2. **refresh model** — use the card's refresh action with userIds so each viewer gets the current incident state when they open the surface, instead of a frozen snapshot from when it was pasted.

3. **Inline edits** — wire editable fields ([EDITABLE FIELDS]) through Action.Execute to your backend, writing back to [SOURCE OF TRUTH] and returning a refreshed card; keep [READONLY FIELDS] non-interactive.

4. **Conflict handling** — two responders may edit the same field across two surfaces; define optimistic-concurrency handling (ETag or version field) so the second write doesn't silently clobber the first.

5. **Per-user authorization** — resolve edit permissions via SSO so only authorized responders can change status, severity, or commander; read-only viewers still see live data.

6. **Stale-link safety** — if the incident is closed, render a clear closed state rather than allowing edits to a resolved incident.

Output as: (a) the Adaptive Card with refresh + Action.Execute, (b) the backend write-back handler pseudocode, (c) the concurrency/ETag scheme, (d) the per-user authorization gate, (e) the closed-incident state.

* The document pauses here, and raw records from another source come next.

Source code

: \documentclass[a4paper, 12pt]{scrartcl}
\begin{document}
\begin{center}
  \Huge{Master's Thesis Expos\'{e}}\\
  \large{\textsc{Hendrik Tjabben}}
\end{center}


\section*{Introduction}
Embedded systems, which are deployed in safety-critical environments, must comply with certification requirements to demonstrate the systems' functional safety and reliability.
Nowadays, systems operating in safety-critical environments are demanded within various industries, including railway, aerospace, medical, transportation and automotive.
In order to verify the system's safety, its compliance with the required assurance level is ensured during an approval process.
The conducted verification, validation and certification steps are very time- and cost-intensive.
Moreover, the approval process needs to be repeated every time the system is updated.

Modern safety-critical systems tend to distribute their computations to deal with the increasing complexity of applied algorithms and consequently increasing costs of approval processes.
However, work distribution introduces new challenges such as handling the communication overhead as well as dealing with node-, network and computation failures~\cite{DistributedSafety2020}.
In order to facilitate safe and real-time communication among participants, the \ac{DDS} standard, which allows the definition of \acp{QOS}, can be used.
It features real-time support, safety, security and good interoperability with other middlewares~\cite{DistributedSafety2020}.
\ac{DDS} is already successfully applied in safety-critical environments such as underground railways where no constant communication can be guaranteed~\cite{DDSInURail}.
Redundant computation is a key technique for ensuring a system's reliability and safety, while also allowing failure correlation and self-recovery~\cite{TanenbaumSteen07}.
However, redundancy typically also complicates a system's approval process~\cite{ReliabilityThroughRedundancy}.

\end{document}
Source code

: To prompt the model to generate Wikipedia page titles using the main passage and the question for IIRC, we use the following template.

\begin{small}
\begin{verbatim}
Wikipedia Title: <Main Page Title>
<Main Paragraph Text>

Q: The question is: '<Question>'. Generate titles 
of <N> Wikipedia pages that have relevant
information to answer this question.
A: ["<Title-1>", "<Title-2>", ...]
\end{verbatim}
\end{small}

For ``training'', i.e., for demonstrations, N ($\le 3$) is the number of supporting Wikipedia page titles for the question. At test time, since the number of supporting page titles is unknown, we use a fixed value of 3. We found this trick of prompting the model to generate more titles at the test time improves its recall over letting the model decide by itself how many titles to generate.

Bias toward: Universal Actions for cross-host behavior, the refresh model over static snapshots, and ETag-aware writes.

Why this prompt works

Loop components are seductive because they promise a single living block of state that follows your team across chat, email, and Loop pages. The catch is that “living” only works if you build on the right primitive. This prompt insists on an Adaptive Card with Universal Actions (Action.Execute) plus the refresh model, because that is the combination that makes the component render current data on every host and every viewer — not a snapshot frozen at paste time. The prompt even calls out why Action.Submit alone fails the cross-host requirement, so the designer doesn’t reach for the familiar-but-wrong tool.

The genuinely hard parts of a collaborative incident component are concurrency and authorization, and the prompt makes both non-negotiable. When the same status block is editable from two surfaces, two responders will eventually edit the same field at the same time; the ETag/version requirement turns a silent overwrite into a detectable conflict. The per-user authorization gate via SSO means a read-only viewer who can paste the component still can’t quietly change severity or the incident commander — a distinction that matters enormously during a live incident.

Because the prompt also demands an explicit closed-incident state, the output avoids the embarrassing failure where someone edits a resolved incident days later. You end up with a component spec that is genuinely safe to hand to a responder under pressure: live for everyone, editable only by the right people, and conflict-aware when two of them act at once.